Data extracted from a collection
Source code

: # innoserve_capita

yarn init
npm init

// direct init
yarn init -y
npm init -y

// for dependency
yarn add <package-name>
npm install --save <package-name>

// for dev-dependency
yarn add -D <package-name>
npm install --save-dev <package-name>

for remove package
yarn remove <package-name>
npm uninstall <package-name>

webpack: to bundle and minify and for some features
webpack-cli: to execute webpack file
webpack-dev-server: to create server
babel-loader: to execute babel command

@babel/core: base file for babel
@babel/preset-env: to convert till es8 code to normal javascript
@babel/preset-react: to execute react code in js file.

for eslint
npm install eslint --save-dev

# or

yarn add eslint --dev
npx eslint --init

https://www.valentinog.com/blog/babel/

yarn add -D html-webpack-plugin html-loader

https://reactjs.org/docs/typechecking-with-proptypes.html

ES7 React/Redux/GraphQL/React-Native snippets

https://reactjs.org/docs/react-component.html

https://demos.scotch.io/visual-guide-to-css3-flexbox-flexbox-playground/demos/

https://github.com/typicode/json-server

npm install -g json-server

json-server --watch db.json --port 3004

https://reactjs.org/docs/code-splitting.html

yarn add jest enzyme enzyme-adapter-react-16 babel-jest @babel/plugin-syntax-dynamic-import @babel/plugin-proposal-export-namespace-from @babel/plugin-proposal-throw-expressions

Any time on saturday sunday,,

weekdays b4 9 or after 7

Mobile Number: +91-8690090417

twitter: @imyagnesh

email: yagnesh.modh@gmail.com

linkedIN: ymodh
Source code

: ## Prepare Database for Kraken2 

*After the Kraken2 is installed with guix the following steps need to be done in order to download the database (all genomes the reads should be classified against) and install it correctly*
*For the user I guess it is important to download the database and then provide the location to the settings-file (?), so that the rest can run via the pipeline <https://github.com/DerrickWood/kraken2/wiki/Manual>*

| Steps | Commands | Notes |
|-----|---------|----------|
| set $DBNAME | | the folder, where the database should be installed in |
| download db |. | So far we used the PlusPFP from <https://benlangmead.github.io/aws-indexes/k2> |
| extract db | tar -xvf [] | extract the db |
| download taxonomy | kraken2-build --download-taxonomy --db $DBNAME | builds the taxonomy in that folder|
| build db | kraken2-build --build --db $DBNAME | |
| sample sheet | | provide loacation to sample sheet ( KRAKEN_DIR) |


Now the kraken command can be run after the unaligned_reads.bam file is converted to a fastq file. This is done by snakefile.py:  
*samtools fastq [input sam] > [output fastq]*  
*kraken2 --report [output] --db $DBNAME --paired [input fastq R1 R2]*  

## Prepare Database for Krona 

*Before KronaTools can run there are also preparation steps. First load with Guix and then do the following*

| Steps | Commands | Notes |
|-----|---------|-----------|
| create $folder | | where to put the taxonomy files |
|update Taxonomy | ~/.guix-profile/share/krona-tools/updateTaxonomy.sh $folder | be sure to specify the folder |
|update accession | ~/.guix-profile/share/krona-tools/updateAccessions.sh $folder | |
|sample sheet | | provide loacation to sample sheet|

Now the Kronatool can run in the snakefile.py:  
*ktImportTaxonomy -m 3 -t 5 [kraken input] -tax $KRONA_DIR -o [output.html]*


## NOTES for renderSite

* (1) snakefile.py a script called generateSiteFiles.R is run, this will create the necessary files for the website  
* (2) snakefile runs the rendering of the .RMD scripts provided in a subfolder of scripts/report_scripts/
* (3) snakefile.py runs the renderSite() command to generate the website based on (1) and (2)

● **REQUIRED WORK**: With the line that has "Mobile Number: +91-8690090417" as the first and the line that has "Database for Kraken2" as the last, repeat exactly that run of lines above and no more.

● **TASK RESPONSE**:
Mobile Number: +91-8690090417

twitter: @imyagnesh

email: yagnesh.modh@gmail.com

linkedIN: ymodh
Source code

: ## Prepare Database for Kraken2 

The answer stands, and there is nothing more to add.